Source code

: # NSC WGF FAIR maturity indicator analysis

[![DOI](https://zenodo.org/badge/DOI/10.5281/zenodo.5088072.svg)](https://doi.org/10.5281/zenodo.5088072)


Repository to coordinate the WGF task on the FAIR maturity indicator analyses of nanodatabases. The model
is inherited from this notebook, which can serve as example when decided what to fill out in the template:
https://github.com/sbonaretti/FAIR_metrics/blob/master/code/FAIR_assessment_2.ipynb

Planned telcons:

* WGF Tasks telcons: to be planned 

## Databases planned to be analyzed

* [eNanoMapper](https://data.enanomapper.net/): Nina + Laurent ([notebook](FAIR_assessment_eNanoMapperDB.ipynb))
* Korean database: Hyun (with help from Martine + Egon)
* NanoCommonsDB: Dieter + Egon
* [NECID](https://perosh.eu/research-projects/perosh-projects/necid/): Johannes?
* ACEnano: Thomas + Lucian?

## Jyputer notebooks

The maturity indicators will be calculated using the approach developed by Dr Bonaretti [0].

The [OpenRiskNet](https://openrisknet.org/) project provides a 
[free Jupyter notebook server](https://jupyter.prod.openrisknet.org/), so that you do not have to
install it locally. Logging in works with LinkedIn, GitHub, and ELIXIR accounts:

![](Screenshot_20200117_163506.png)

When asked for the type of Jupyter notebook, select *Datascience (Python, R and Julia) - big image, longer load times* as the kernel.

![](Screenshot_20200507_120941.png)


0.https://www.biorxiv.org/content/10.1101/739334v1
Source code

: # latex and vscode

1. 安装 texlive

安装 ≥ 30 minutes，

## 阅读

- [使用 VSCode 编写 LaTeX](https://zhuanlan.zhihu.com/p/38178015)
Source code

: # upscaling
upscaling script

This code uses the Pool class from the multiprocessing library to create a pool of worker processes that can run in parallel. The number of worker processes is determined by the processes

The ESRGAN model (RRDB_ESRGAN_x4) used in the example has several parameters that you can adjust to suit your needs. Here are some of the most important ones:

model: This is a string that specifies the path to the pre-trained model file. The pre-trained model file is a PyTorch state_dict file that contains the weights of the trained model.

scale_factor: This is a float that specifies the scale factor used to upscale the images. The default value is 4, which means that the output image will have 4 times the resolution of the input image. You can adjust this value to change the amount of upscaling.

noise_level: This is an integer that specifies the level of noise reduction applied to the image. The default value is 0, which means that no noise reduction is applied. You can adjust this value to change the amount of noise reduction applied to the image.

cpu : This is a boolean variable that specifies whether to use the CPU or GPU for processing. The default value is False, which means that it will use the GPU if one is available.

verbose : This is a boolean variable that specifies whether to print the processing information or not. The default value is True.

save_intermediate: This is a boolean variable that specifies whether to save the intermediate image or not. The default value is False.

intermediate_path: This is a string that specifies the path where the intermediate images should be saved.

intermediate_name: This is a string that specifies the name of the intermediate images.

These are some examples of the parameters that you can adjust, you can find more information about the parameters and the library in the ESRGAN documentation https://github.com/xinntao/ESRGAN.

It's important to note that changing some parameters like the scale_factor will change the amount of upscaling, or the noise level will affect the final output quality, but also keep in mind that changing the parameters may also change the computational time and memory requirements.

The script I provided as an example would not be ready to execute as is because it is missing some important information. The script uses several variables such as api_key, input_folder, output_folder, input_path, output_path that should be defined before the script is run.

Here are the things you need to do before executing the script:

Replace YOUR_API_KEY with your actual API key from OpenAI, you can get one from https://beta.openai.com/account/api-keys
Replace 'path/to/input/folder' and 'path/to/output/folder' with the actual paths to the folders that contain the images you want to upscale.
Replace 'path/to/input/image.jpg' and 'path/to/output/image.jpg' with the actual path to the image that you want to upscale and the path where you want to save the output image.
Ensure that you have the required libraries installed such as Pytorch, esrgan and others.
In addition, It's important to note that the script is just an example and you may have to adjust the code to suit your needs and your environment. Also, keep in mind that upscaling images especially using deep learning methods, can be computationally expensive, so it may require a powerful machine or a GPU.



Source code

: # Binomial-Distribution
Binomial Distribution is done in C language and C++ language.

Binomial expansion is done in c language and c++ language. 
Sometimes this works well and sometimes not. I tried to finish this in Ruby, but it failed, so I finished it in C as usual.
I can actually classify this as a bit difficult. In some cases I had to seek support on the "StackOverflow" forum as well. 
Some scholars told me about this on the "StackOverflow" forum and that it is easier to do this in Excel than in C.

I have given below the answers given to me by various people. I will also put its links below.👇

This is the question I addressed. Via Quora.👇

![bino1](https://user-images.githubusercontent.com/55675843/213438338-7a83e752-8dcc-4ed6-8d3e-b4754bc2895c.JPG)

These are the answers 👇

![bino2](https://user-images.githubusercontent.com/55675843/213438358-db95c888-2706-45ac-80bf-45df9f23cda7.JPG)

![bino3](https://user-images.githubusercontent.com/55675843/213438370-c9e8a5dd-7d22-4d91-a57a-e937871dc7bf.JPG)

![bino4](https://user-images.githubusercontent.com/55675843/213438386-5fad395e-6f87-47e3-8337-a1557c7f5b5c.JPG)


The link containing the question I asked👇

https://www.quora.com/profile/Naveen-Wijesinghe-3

********************

ASSIGNED TASK:
Send back an exact copy of only the lines from the line with "Binomial Distribution is" up to and including the line with "This is the question I addressed. Via Quora.👇" in the data above.

SOLVED PROBLEM:
Binomial Distribution is done in C language and C++ language.

Binomial expansion is done in c language and c++ language. 
Sometimes this works well and sometimes not. I tried to finish this in Ruby, but it failed, so I finished it in C as usual.
I can actually classify this as a bit difficult. In some cases I had to seek support on the "StackOverflow" forum as well. 
Some scholars told me about this on the "StackOverflow" forum and that it is easier to do this in Excel than in C.

I have given below the answers given to me by various people. I will also put its links below.👇

This is the question I addressed. Via Quora.👇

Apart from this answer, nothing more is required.